Stored entries
▼

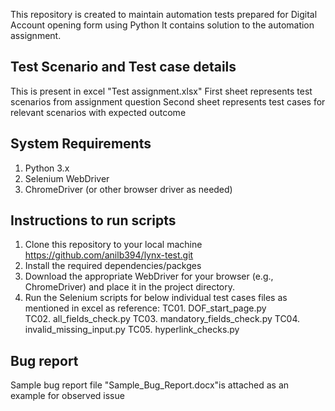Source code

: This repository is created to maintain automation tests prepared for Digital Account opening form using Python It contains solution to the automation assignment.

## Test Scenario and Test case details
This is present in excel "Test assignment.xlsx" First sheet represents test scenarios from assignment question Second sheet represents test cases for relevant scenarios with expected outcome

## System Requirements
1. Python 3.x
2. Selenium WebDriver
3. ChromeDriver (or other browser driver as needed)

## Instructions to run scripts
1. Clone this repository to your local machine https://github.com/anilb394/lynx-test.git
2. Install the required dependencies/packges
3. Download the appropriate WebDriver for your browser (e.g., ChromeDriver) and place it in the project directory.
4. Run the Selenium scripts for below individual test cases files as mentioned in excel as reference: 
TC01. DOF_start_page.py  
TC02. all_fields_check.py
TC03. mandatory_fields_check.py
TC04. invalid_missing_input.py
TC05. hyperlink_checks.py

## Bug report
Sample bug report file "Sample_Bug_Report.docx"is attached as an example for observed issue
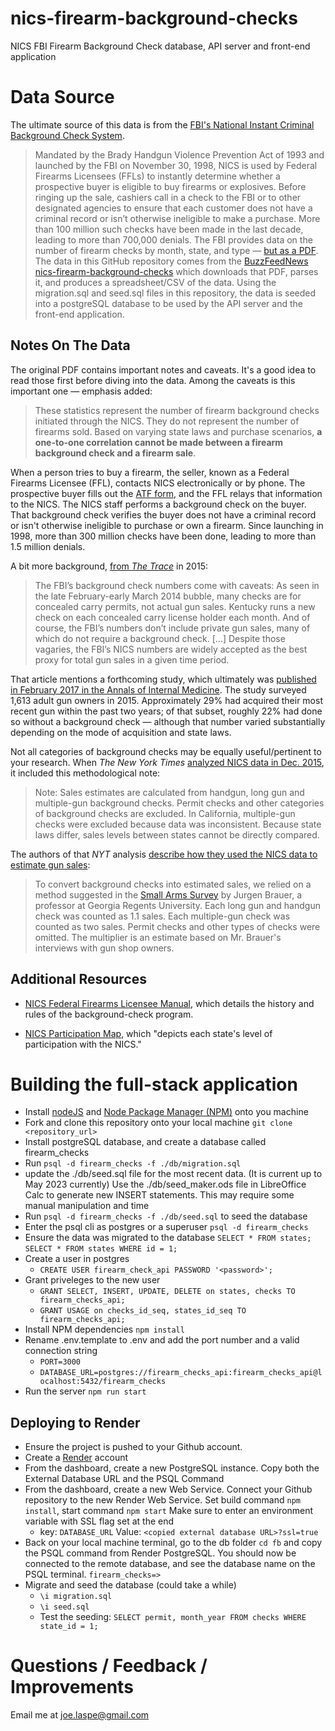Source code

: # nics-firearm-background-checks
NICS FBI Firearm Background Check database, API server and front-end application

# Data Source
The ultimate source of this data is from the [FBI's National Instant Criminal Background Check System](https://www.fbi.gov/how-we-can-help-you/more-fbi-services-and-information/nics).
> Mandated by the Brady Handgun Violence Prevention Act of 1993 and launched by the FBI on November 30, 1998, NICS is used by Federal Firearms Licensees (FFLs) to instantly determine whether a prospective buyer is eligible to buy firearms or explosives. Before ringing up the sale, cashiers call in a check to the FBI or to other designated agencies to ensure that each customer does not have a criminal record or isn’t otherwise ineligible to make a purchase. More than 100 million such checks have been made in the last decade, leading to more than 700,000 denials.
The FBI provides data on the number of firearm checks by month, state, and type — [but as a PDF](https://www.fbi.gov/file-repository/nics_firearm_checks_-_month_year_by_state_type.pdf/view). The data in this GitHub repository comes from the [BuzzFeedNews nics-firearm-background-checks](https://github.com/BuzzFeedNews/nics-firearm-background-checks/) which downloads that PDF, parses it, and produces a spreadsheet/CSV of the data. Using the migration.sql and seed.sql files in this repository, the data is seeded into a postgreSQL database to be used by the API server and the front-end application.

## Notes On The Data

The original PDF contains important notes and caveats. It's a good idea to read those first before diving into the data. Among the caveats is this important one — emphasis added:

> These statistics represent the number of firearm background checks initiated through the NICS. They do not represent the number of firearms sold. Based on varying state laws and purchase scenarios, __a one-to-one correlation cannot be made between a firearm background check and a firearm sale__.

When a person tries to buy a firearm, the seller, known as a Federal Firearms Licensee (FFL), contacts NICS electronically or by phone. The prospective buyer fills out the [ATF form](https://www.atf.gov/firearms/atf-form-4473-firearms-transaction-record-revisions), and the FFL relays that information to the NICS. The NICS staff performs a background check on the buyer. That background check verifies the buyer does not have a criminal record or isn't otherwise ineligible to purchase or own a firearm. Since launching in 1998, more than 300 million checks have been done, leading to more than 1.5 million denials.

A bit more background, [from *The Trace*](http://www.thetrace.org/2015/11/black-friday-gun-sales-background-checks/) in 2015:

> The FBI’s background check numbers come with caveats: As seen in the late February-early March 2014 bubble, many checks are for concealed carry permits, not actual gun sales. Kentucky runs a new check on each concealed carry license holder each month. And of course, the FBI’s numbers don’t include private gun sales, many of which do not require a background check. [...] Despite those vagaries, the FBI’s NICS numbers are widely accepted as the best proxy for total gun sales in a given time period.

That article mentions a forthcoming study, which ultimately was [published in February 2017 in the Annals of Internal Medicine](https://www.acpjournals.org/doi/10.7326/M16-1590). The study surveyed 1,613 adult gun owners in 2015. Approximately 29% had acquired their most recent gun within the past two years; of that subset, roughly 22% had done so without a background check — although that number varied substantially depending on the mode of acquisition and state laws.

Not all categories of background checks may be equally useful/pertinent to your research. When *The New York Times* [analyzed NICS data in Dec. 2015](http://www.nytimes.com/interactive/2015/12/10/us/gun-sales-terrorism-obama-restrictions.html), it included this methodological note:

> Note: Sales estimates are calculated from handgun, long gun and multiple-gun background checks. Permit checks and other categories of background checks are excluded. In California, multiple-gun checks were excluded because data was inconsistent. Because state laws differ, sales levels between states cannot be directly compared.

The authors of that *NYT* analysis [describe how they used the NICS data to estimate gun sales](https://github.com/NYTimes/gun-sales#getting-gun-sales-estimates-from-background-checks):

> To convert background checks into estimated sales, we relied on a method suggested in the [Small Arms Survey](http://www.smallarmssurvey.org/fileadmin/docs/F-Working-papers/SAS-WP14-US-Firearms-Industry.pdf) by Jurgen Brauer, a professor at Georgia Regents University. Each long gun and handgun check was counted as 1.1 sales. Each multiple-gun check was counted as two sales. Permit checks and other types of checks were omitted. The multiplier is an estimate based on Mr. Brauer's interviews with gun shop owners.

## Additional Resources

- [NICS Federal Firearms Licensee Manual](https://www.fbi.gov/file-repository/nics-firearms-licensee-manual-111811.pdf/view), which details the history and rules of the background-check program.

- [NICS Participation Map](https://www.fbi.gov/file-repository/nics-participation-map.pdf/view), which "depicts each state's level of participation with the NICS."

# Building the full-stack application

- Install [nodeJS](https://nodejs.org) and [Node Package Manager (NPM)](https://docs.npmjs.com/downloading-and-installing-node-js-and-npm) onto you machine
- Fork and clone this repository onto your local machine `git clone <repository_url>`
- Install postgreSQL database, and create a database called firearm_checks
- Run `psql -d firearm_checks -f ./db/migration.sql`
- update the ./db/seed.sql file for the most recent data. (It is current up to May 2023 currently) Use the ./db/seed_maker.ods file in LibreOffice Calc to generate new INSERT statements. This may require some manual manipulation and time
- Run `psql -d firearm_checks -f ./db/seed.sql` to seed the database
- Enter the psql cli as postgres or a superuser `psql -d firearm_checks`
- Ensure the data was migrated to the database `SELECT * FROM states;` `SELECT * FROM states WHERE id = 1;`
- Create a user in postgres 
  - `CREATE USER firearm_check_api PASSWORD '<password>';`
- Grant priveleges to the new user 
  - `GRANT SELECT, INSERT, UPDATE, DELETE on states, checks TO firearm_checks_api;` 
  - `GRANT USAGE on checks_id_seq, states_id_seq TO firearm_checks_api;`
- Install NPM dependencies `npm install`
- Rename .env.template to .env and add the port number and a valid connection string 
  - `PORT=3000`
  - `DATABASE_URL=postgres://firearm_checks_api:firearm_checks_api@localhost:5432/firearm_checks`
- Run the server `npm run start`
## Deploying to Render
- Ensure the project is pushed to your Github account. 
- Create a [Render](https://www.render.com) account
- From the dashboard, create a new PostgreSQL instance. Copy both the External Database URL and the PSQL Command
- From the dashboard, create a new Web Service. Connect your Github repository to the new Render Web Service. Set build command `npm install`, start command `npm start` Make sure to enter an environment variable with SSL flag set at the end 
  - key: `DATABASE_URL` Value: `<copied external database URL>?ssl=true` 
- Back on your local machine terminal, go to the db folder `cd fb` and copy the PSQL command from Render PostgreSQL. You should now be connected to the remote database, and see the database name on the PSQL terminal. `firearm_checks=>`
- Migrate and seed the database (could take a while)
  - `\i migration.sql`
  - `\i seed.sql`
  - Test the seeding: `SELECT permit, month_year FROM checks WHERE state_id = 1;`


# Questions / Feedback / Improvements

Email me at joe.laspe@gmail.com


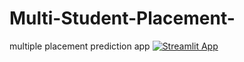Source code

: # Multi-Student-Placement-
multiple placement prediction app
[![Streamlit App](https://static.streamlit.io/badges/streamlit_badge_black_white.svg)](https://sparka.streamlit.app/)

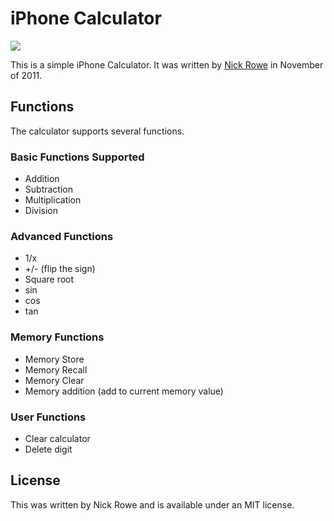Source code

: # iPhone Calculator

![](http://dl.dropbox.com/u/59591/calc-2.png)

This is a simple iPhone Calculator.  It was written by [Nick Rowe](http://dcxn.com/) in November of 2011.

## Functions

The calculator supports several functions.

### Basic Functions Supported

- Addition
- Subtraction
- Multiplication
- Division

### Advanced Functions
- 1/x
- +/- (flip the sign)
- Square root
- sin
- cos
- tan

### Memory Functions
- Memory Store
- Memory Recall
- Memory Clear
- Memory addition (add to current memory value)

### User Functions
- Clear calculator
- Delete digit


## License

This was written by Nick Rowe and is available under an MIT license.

▲

- **Exercise**
Check each line of the records above for the string "scripts", and report every line that has it.

- **Response**
## Instructions to run scripts
4. Run the Selenium scripts for below individual test cases files as mentioned in excel as reference: 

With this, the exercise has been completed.